Der Trost, der „Halt und Sicherheit“ geben kann, geschieht über die Öffnung der „Zwei“ zur „Drei“ – zum Dritten. Der Tröster, so wird im Johannesevangelium der Heilige Geist genannt – ist die dritte Person Gottes, die aus der Katastrophe der Kreuzigung des Sohnes im Angesicht des ohnmächtigen Vaters herausführt – hineinführt in die Lebendigkeit des Lebens. Gesundes Leben spielt sich stets in der Mitte ab, irgendwo dazwischen: weder ohnmächtig noch allmächtig. Gesundes Leben setzt sich und die eigene Meinung nicht absolut. Und es stellt sein Licht nicht unter den Scheffel. Genauso wenig, wie es sich selbst überhöht.
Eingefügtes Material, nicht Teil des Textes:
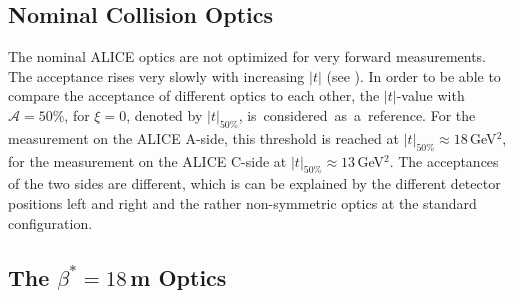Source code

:\subsection{Nominal Collision Optics}
%
The nominal ALICE optics are not optimized for very forward measurements. The acceptance rises very slowly with increasing $|t|$ (see ). In order to be able to compare the acceptance of different optics to each other, the $|t|$-value with $\mathcal{A}=50\%$, for $\xi=0$, denoted by $|t|_{50\%}$, \mbox{is considered as a reference}. For the measurement on the ALICE A-side, this threshold is reached at $|t|_{50\%} \approx 18\,$GeV$^2$, for the measurement on the ALICE C-side at $|t|_{50\%} \approx 13 \,$GeV$^2$. The acceptances of the two sides are different, which is can be explained by the different detector positions left and right and the rather non-symmetric optics at the standard configuration.

\subsection{The $\beta^*=18\,$m Optics}

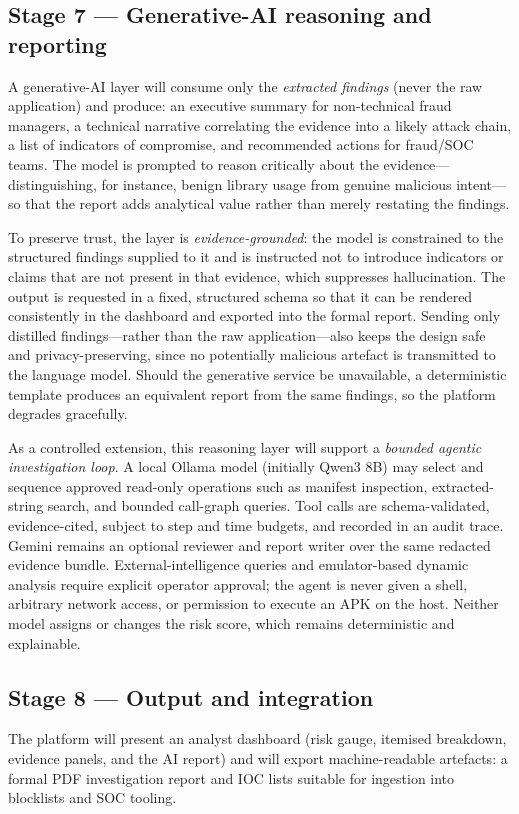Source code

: \documentclass[11pt,a4paper]{article}
\begin{document}
\subsection{Stage 7 --- Generative-AI reasoning and reporting}
A generative-AI layer will consume only the \emph{extracted findings} (never the raw
application) and produce: an executive summary for non-technical fraud managers, a
technical narrative correlating the evidence into a likely attack chain, a list of
indicators of compromise, and recommended actions for fraud/SOC teams. The model is
prompted to reason critically about the evidence---distinguishing, for instance, benign
library usage from genuine malicious intent---so that the report adds analytical value
rather than merely restating the findings.

To preserve trust, the layer is \emph{evidence-grounded}: the model is constrained to the
structured findings supplied to it and is instructed not to introduce indicators or
claims that are not present in that evidence, which suppresses hallucination. The output
is requested in a fixed, structured schema so that it can be rendered consistently in the
dashboard and exported into the formal report. Sending only distilled findings---rather
than the raw application---also keeps the design safe and privacy-preserving, since no
potentially malicious artefact is transmitted to the language model. Should the
generative service be unavailable, a deterministic template produces an equivalent report
from the same findings, so the platform degrades gracefully.

As a controlled extension, this reasoning layer will support a \emph{bounded agentic
investigation loop}. A local Ollama model (initially Qwen3 8B) may select and sequence
approved read-only operations such as manifest inspection, extracted-string search, and
bounded call-graph queries. Tool calls are schema-validated, evidence-cited, subject to
step and time budgets, and recorded in an audit trace. Gemini remains an optional
reviewer and report writer over the same redacted evidence bundle. External-intelligence
queries and emulator-based dynamic analysis require explicit operator approval; the
agent is never given a shell, arbitrary network access, or permission to execute an APK
on the host. Neither model assigns or changes the risk score, which remains deterministic
and explainable.

\subsection{Stage 8 --- Output and integration}
The platform will present an analyst dashboard (risk gauge, itemised breakdown, evidence
panels, and the AI report) and will export machine-readable artefacts: a formal PDF
investigation report and IOC lists suitable for ingestion into blocklists and SOC
tooling.
\end{document}
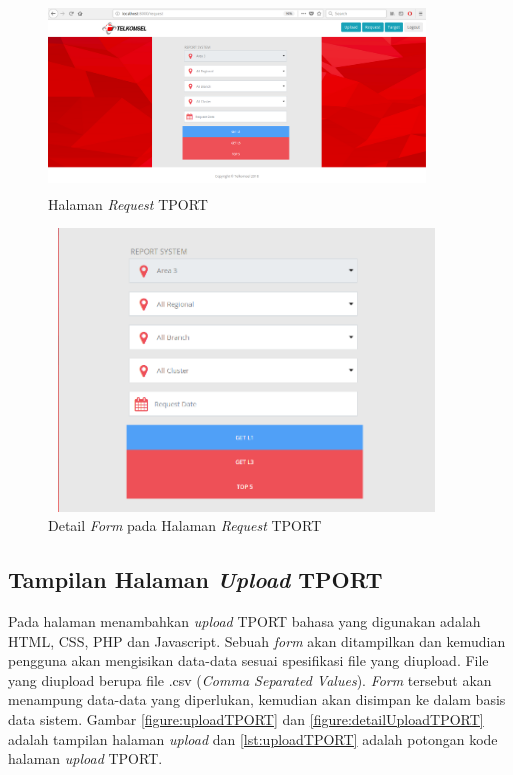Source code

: \begin{figure}[h!]
	\centerline
	{\includegraphics[width=10cm,height=5cm]{bab5/tampilanRequest.png}}
	\caption{Halaman \textit{Request} TPORT}
	\label{figure:requestTPORT}
\end{figure}

\begin{figure}[h!]
	\centerline
	{\includegraphics[width=10.5cm,height=7.5cm]{bab5/detailTampilanRequest.png}}
	\caption{Detail \textit{Form} pada Halaman \textit{Request} TPORT}
	\label{figure:detailRequestTPORT}
\end{figure}



\subsection{Tampilan Halaman \textit{Upload} TPORT}
Pada halaman menambahkan \textit{upload} TPORT bahasa yang digunakan adalah HTML, CSS, PHP dan Javascript. Sebuah \textit{form} akan ditampilkan dan kemudian pengguna akan mengisikan data-data sesuai spesifikasi file yang diupload. File yang diupload berupa file .csv (\textit{Comma Separated Values}). \textit{Form} tersebut akan menampung data-data yang diperlukan, kemudian akan disimpan ke dalam basis data sistem. Gambar \ref{figure:uploadTPORT} dan \ref{figure:detailUploadTPORT} adalah tampilan halaman \textit{upload} dan \ref{lst:uploadTPORT} adalah potongan kode halaman \textit{upload} TPORT.

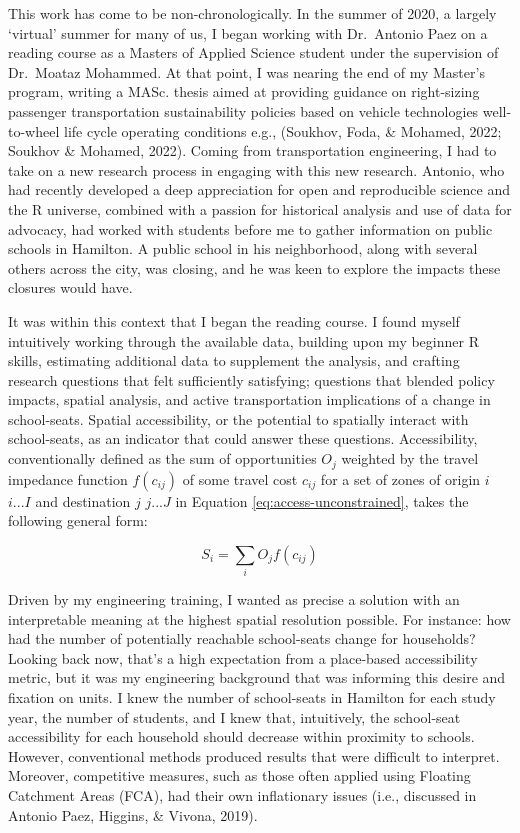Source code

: \documentclass[
11pt, %
oneside, %
english, %
singlespacing, %
]{macthesis} %
\begin{document}
This work has come to be non-chronologically. In the summer of 2020, a largely `virtual' summer for many of us, I began working with Dr.~Antonio Paez on a reading course as a Masters of Applied Science student under the supervision of Dr.~Moataz Mohammed. At that point, I was nearing the end of my Master's program, writing a MASc. thesis aimed at providing guidance on right-sizing passenger transportation sustainability policies based on vehicle technologies well-to-wheel life cycle operating conditions e.g., (Soukhov, Foda, \& Mohamed, 2022; Soukhov \& Mohamed, 2022). Coming from transportation engineering, I had to take on a new research process in engaging with this new research. Antonio, who had recently developed a deep appreciation for open and reproducible science and the R universe, combined with a passion for historical analysis and use of data for advocacy, had worked with students before me to gather information on public schools in Hamilton. A public school in his neighborhood, along with several others across the city, was closing, and he was keen to explore the impacts these closures would have.

It was within this context that I began the reading course. I found myself intuitively working through the available data, building upon my beginner R skills, estimating additional data to supplement the analysis, and crafting research questions that felt sufficiently satisfying; questions that blended policy impacts, spatial analysis, and active transportation implications of a change in school-seats. Spatial accessibility, or the potential to spatially interact with school-seats, as an indicator that could answer these questions. Accessibility, conventionally defined as the sum of opportunities \(O_j\) weighted by the travel impedance function \(f(c_{ij})\) of some travel cost \(c_{ij}\) for a set of zones of origin \(i\) \(i...I\) and destination \(j\) \(j...J\) in Equation \ref{eq:access-unconstrained}, takes the following general form:

\begin{equation}
\label{eq:access-unconstrained}
S_i = \sum_i O_j f(c_{ij}) 
\end{equation} 

Driven by my engineering training, I wanted as precise a solution with an interpretable meaning at the highest spatial resolution possible. For instance: how had the number of potentially reachable school-seats change for households? Looking back now, that's a high expectation from a place-based accessibility metric, but it was my engineering background that was informing this desire and fixation on units. I knew the number of school-seats in Hamilton for each study year, the number of students, and I knew that, intuitively, the school-seat accessibility for each household should decrease within proximity to schools. However, conventional methods produced results that were difficult to interpret. Moreover, competitive measures, such as those often applied using Floating Catchment Areas (FCA), had their own inflationary issues (i.e., discussed in Antonio Paez, Higgins, \& Vivona, 2019).
\end{document}
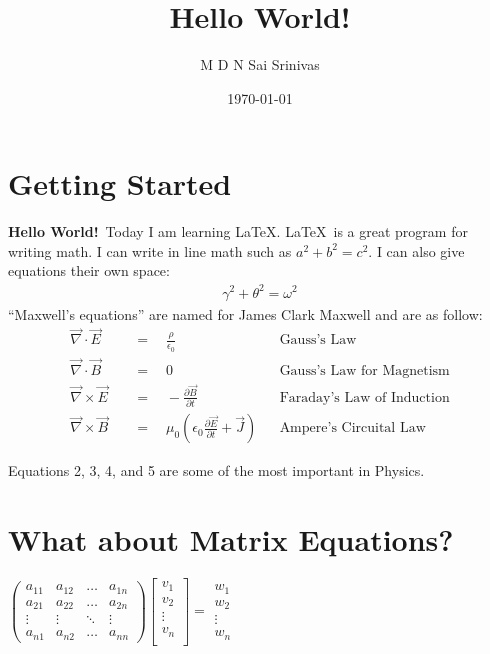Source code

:\documentclass{article}
\title{Hello World!}
\author{M D N Sai Srinivas}
\date{\today}
\begin{document}
\maketitle
\section{Getting Started}

{\bfseries Hello World!}\ Today I am learning \LaTeX. \LaTeX\ is a great program for writing math. I can write in line math such as \( a^2 + b^2 = c^2 \). I can also give equations their own space:
\begin{align}
\gamma^2 + \theta^2 = \omega^2 
\end{align}
``Maxwell's equations'' are named for James Clark Maxwell and are as follow:
\begin{align}
\vec{\nabla} \cdot \vec{E} \quad & = \quad \frac{\rho}{\epsilon_0} & & \text{Gauss's Law}  \\
\vec{\nabla} \cdot \vec{B} \quad & = \quad 0 & & \text{Gauss's Law for Magnetism} \\
\vec{\nabla} \times \vec{E} \quad & = \quad -\frac{\partial \vec{B}}{\partial t} & & \text{Faraday's Law of Induction} \\
\vec{\nabla} \times \vec{B} \quad & = \quad \mu_0 \left( \epsilon_0 \frac{\partial \vec{E}}{\partial t} + \vec{J} \right) & & \text{Ampere's Circuital Law} 
\end{align}

Equations \color{blue}2\color{black}, \color{blue}3\color{black}, \color{blue}4\color{black}, and \color{blue}5 \color{black}are some of the most important in Physics.

\section{What about Matrix Equations?}
\begin{center}
$
\begin{pmatrix}
a_{11} & a_{12} & \dots & a_{1n} \\
a_{21} & a_{22} & \dots & a_{2n} \\
\vdots & \vdots & \ddots & \vdots \\
a_{n1} & a_{n2} & \dots & a_{nn} 
\end{pmatrix} 
\begin{bmatrix}
v_1 \\
v_2 \\
\vdots \\
v_n \\
\end{bmatrix}
= 
\begin{matrix}
w_1 \\
w_2 \\
\vdots \\
w_n
\end{matrix}
$
\end{center}
\end{document}
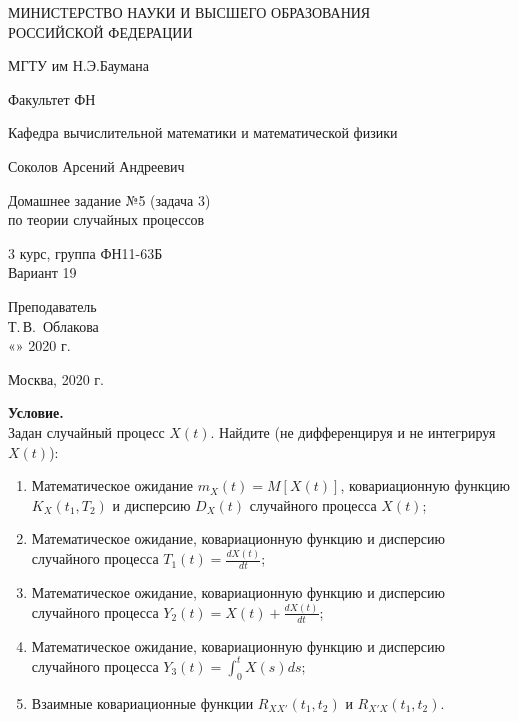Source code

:\documentclass[12 pt]{article}
\begin{document}
\begin{titlepage}
	\begin{center}
		\large
		МИНИСТЕРСТВО НАУКИ И ВЫСШЕГО ОБРАЗОВАНИЯ\\ РОССИЙСКОЙ ФЕДЕРАЦИИ
		
		\vspace{0.5cm}
		
		МГТУ им Н.Э.Баумана
		\vspace{0.25cm}
		
		Факультет ФН
		
		Кафедра вычислительной математики и математической физики
		\vfill
		
		
		Соколов Арсений Андреевич\\
		\vfill
		
		
		{\LARGE Домашнее задание №5 (задача 3) \\ по теории случайных процессов\\[2mm]
		}
		\bigskip
		
		3 курс, группа ФН11-63Б\\
		Вариант 19
	\end{center}
	\vfill
	
	\newlength{\ML}
	\hfill\begin{minipage}{0.4\textwidth}
		Преподаватель\\
		\underline{\hspace{3cm}} Т.\,В.~Облакова\\
		«\underline{\hspace{0.7cm}}» \underline{\hspace{1.71cm}} 2020 г.
	\end{minipage}%
	\bigskip
	
	
	\vfill
	
	\begin{center}
		Москва, 2020 г.
	\end{center}
\end{titlepage}
	
\textbf{Условие.}\\
Задан случайный процесс $X(t)$. Найдите (не дифференцируя и не интегрируя $X(t)$):
\begin{enumerate}
	\item Математическое ожидание $m_X(t) = M[X(t)]$, ковариационную функцию $K_X(t_1,T_2)$ и дисперсию $D_X(t)$ случайного процесса $X(t)$;
	\item Математическое ожидание, ковариационную функцию и дисперсию случайного процесса $T_1(t) = \frac{dX(t)}{dt}$;
	\item Математическое ожидание, ковариационную функцию и дисперсию случайного процесса $Y_2(t) = X(t) + \frac{dX(t)}{dt}$;
	\item Математическое ожидание, ковариационную функцию и дисперсию случайного процесса $Y_3(t) = \int_{0}^{t}X(s)ds$;
	\item Взаимные ковариационные функции $R_{XX'}(t_1,t_2)$ и $R_{X'X}(t_1,t_2)$.
\end{enumerate}
	
\end{document}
Hören wir weiter auf unseren Text:
„Stimme eines Rufers:
In der Wüste bahnt SEINEN Weg,
ebnet in der Steppe eine Straße für unseren Gott.
Alles Tal soll sich heben,
aller Berg und Hügel sich niedern,
das Höckrige werde zur Ebne und das Hügelige zur Senke.
Offenbaren will sich SEIN Ehrenschein, alles Fleisch vereint wird’s sehen.
Ja, geredet hats SEIN Mund.
Stimme eines Sprechers: Rufe!
Er spricht zurück: was soll ich rufen!
Alles Fleisch ist Gras, all seine Anmut der Feldblume gleich!
Verdorrt ist das Gras, verwelkt ist die Blume, da SEIN Windhauch sie angeweht hat.
-Gewiss,
Gras ist das Volk, verdorrt ist das Gras,
verwelkt ist die Blume,
aber für Weltzeit besteht die Rede unseres Gottes.“ (M. Buber)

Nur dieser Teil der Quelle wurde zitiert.